- ENTRIES PROVIDED:
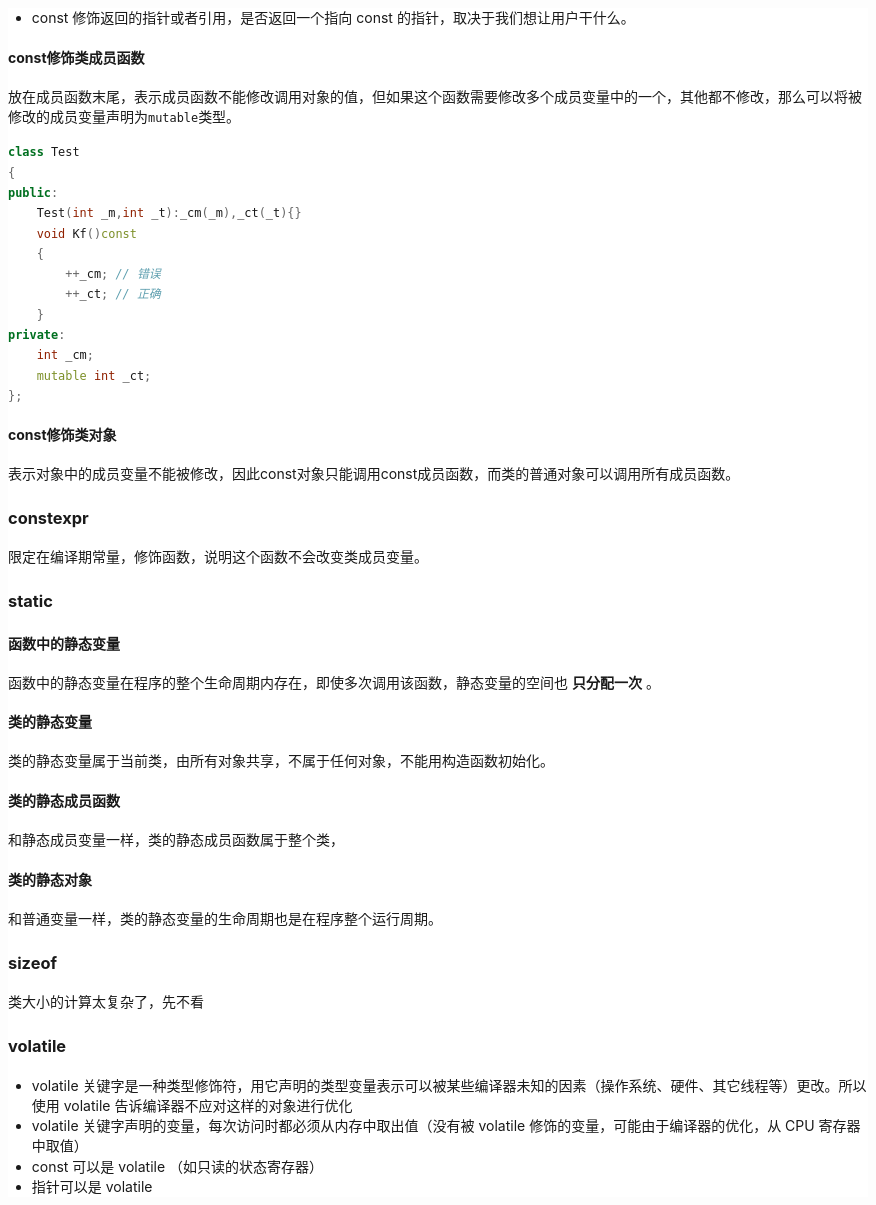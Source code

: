 - const 修饰返回的指针或者引用，是否返回一个指向 const 的指针，取决于我们想让用户干什么。

#### const修饰类成员函数

放在成员函数末尾，表示成员函数不能修改调用对象的值，但如果这个函数需要修改多个成员变量中的一个，其他都不修改，那么可以将被修改的成员变量声明为`mutable`类型。

```cpp
class Test
{
public:
    Test(int _m,int _t):_cm(_m),_ct(_t){}
    void Kf()const
    {
        ++_cm; // 错误
        ++_ct; // 正确
    }
private:
    int _cm;
    mutable int _ct;
};
```

#### const修饰类对象

表示对象中的成员变量不能被修改，因此const对象只能调用const成员函数，而类的普通对象可以调用所有成员函数。

### constexpr

限定在编译期常量，修饰函数，说明这个函数不会改变类成员变量。

### static

#### 函数中的静态变量

函数中的静态变量在程序的整个生命周期内存在，即使多次调用该函数，静态变量的空间也 **只分配一次** 。

#### 类的静态变量

类的静态变量属于当前类，由所有对象共享，不属于任何对象，不能用构造函数初始化。

#### 类的静态成员函数

和静态成员变量一样，类的静态成员函数属于整个类，

#### 类的静态对象

和普通变量一样，类的静态变量的生命周期也是在程序整个运行周期。

### sizeof

类大小的计算太复杂了，先不看

### volatile

* volatile 关键字是一种类型修饰符，用它声明的类型变量表示可以被某些编译器未知的因素（操作系统、硬件、其它线程等）更改。所以使用 volatile 告诉编译器不应对这样的对象进行优化
* volatile 关键字声明的变量，每次访问时都必须从内存中取出值（没有被 volatile 修饰的变量，可能由于编译器的优化，从 CPU 寄存器中取值）
* const 可以是 volatile （如只读的状态寄存器）
* 指针可以是 volatile
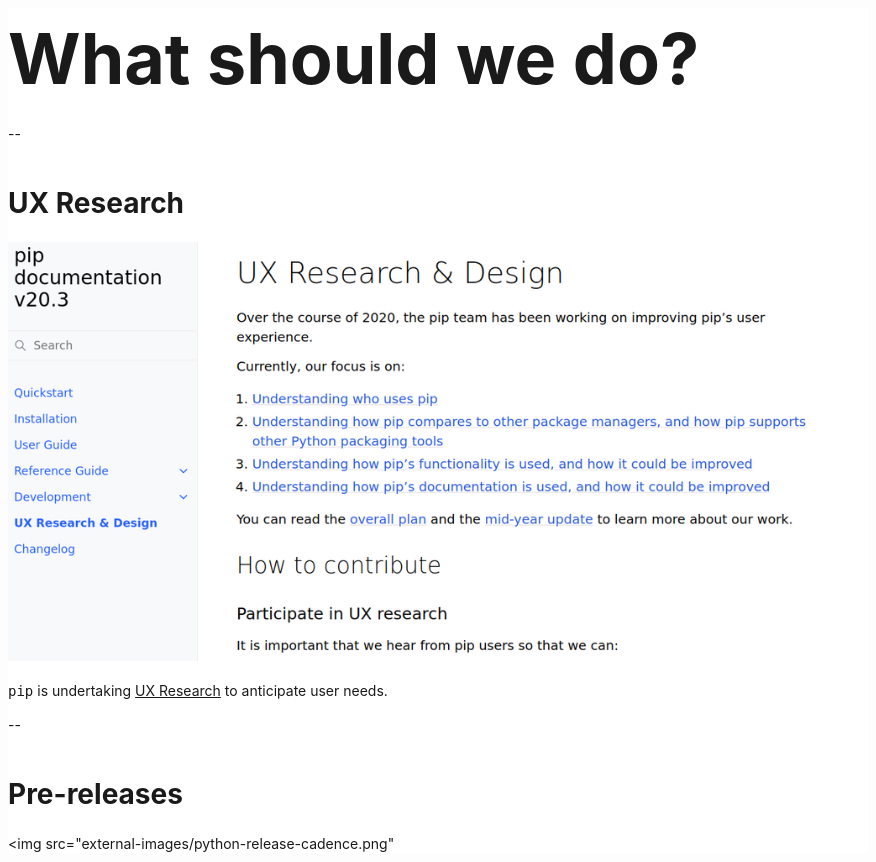 <span style="font-size: 5em; font-weight: bold">What should we do?</span>

--

# UX Research

<img src="images/pip-ux-design.png"
     alt="Screenshot from pip's documentation about the UX design research they are undertaking"
     />

<div class="caption"><tt>pip</tt> is undertaking <a href="https://pip.pypa.io/en/stable/ux_research_design/">UX Research</a> to anticipate user needs.</div>


--

# Pre-releases

<img src="external-images/python-release-cadence.png"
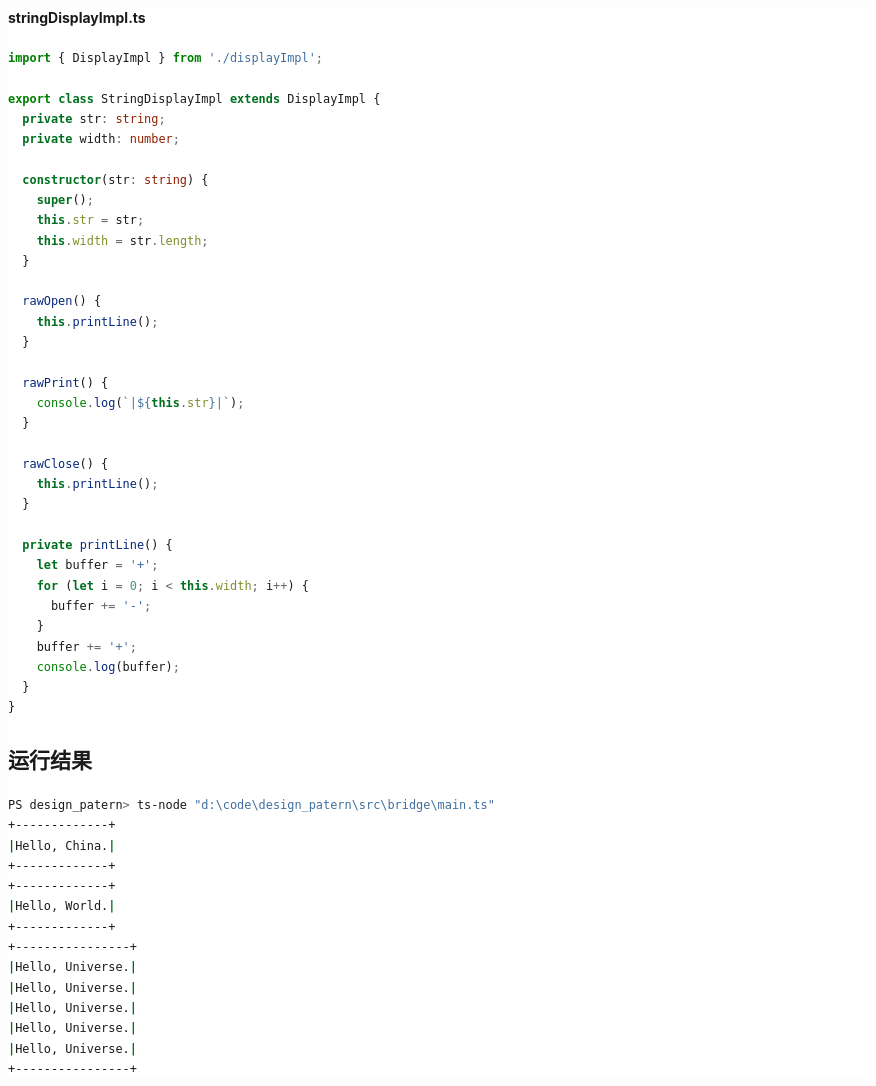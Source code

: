 #### stringDisplayImpl.ts
```typescript
import { DisplayImpl } from './displayImpl';

export class StringDisplayImpl extends DisplayImpl {
  private str: string;
  private width: number;

  constructor(str: string) {
    super();
    this.str = str;
    this.width = str.length;
  }

  rawOpen() {
    this.printLine();
  }

  rawPrint() {
    console.log(`|${this.str}|`);
  }

  rawClose() {
    this.printLine();
  }

  private printLine() {
    let buffer = '+';
    for (let i = 0; i < this.width; i++) {
      buffer += '-';
    }
    buffer += '+';
    console.log(buffer);
  }
}
```

## 运行结果
```sh
PS design_patern> ts-node "d:\code\design_patern\src\bridge\main.ts"
+-------------+
|Hello, China.|
+-------------+
+-------------+
|Hello, World.|
+-------------+
+----------------+
|Hello, Universe.|
|Hello, Universe.|
|Hello, Universe.|
|Hello, Universe.|
|Hello, Universe.|
+----------------+
```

- WHAT YOU WILL DO:
From the records above, count how many lines hold the string "buffer", then give only that number.

- ANSWER TO THIS EXERCISE:
4